PHILADELPHIA — Justin Verlander was dripping with water, beer, mustard, ketchup and happiness. Laundry will take care of the liquids and condiments. The joy never will be cleansed.
At the age of 39, in his ninth crack at it and at the end of one of the most improbable, impressive comeback seasons from Tommy John surgery, Verlander finally won a World Series game. And that is why after the Astros exhaled after a nervy 3–2 win over the Phillies in World Series Game 5, the first thing they did was stuff Verlander into a laundry cart, wheel him into the shower room at Citizens Bank Ballpark and salute him with what’s known in the baseball world as a Rookie Shower, the traditional dumping of liquids and foodstuffs on a rookie upon a first win.
“And it feels f—ing amazing,” Verlander said. “Never felt f—ing better!”
He meant the sloppy and chilled feeling from the shower, but it worked well, too, to describe the satisfaction of having finally won a World Series game. He appeared and sounded giddy, even childish, such was the purity of his joy. Verlander had been 0–6 with a 6.07 ERA in eight previous World Series starts.
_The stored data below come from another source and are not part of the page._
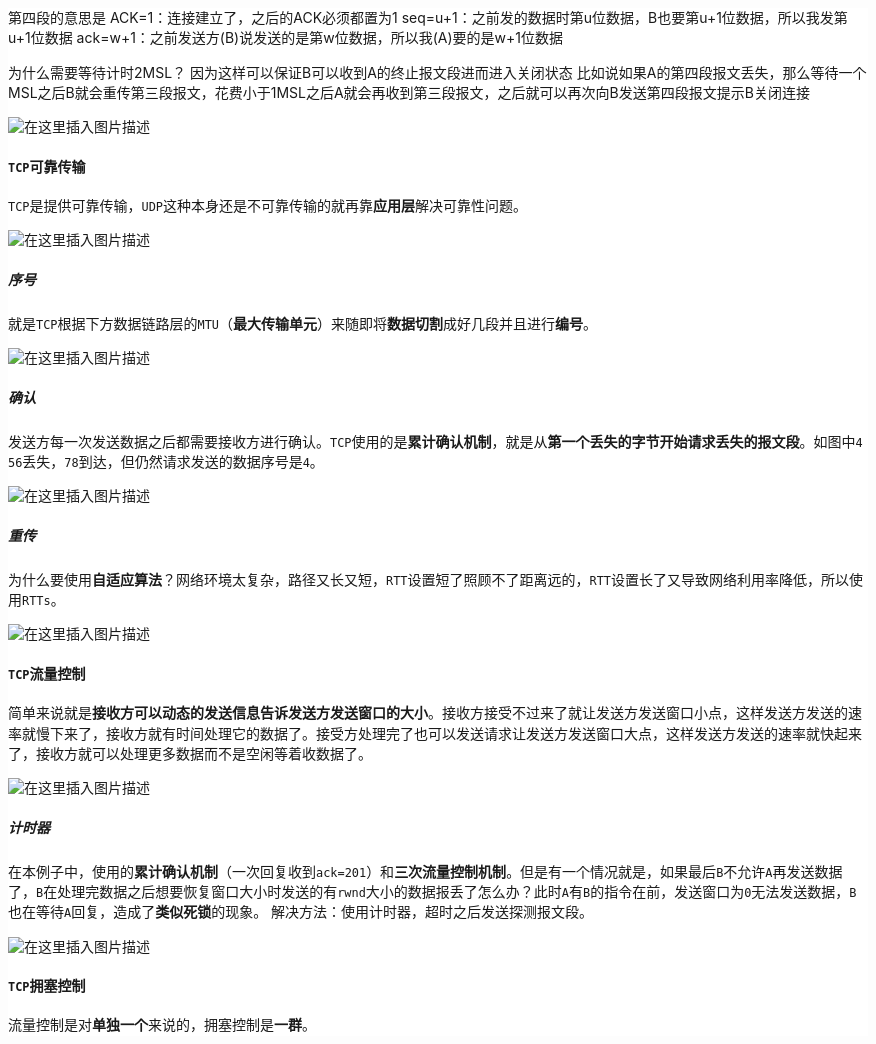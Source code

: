 第四段的意思是
ACK=1：连接建立了，之后的ACK必须都置为1
seq=u+1：之前发的数据时第u位数据，B也要第u+1位数据，所以我发第u+1位数据
ack=w+1：之前发送方(B)说发送的是第w位数据，所以我(A)要的是w+1位数据

为什么需要等待计时2MSL？
因为这样可以保证B可以收到A的终止报文段进而进入关闭状态
比如说如果A的第四段报文丢失，那么等待一个MSL之后B就会重传第三段报文，花费小于1MSL之后A就会再收到第三段报文，之后就可以再次向B发送第四段报文提示B关闭连接

![在这里插入图片描述](https://github.com/NoAlligator/pico/blob/main/img/20200630215522825.png?raw=true)

#### `TCP`可靠传输

`TCP`是提供可靠传输，`UDP`这种本身还是不可靠传输的就再靠**应用层**解决可靠性问题。

![在这里插入图片描述](https://github.com/NoAlligator/pico/blob/main/img/20200630220542461.png?raw=true)

##### 序号

就是`TCP`根据下方数据链路层的`MTU`（**最大传输单元**）来随即将**数据切割**成好几段并且进行**编号**。

![在这里插入图片描述](https://github.com/NoAlligator/pico/blob/main/img/20200630221424853.png?raw=true)

##### 确认

发送方每一次发送数据之后都需要接收方进行确认。`TCP`使用的是**累计确认机制**，就是从**第一个丢失的字节开始请求丢失的报文段**。如图中`456`丢失，`78`到达，但仍然请求发送的数据序号是`4`。

![在这里插入图片描述](https://github.com/NoAlligator/pico/blob/main/img/20200630221636424.png?raw=true)

##### 重传

为什么要使用**自适应算法**？网络环境太复杂，路径又长又短，`RTT`设置短了照顾不了距离远的，`RTT`设置长了又导致网络利用率降低，所以使用`RTTs`。

![在这里插入图片描述](https://github.com/NoAlligator/pico/blob/main/img/20200630222205619.png?raw=true)

#### `TCP`流量控制

简单来说就是**接收方可以动态的发送信息告诉发送方发送窗口的大小**。接收方接受不过来了就让发送方发送窗口小点，这样发送方发送的速率就慢下来了，接收方就有时间处理它的数据了。接受方处理完了也可以发送请求让发送方发送窗口大点，这样发送方发送的速率就快起来了，接收方就可以处理更多数据而不是空闲等着收数据了。

![在这里插入图片描述](https://github.com/NoAlligator/pico/blob/main/img/202006302226272.png?raw=true)

##### 计时器

在本例子中，使用的**累计确认机制**（一次回复收到`ack=201`）和**三次流量控制机制**。但是有一个情况就是，如果最后`B`不允许`A`再发送数据了，`B`在处理完数据之后想要恢复窗口大小时发送的有`rwnd`大小的数据报丢了怎么办？此时`A`有`B`的指令在前，发送窗口为`0`无法发送数据，`B`也在等待`A`回复，造成了**类似死锁**的现象。
解决方法：使用计时器，超时之后发送探测报文段。

![在这里插入图片描述](https://github.com/NoAlligator/pico/blob/main/img/20200630223616929.png?raw=true)

#### `TCP`拥塞控制

流量控制是对**单独一个**来说的，拥塞控制是**一群**。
Richard Burton never won an Oscar. Rory McElroy has never won the Masters. Verlander’s baseball career seemed similarly incomplete. He had done just about everything else in the game: Rookie of the Year, MVP, two-time Cy Young Award winner, pitching Triple Crown winner, three no-hitters, two 20-win seasons, five-time strikeout champion and a World Series champion.
“Everybody in this room,” third baseman Alex Bregman said in the winning clubhouse, “knows how meaningful that one win is. It’s meaningful to all of us, not just him. He’s our staff ace, our leader.”
“It means even more,” fellow pitcher Lance McCullers Jr. said, “because of when he got it done, where he got it done and how he got it done. He had to battle. That made it all the more sweeter.”
Verlander navigated a world of trouble throughout five treacherous innings.
“Navigated?” he said incredulously. He laughed. “ I was just trying to survive out there.”
Verlander has won 260 games in his career, postseason included. This was the only one in which he lasted five innings, the minimum required for a win, while allowing eight baserunners and letting just one score. It was like watching a circus acrobat ride across a tightrope on a unicycle: scary and thrilling at the same time, or also a bit like undergoing Tommy John surgery with almost 3,000 innings on your arm.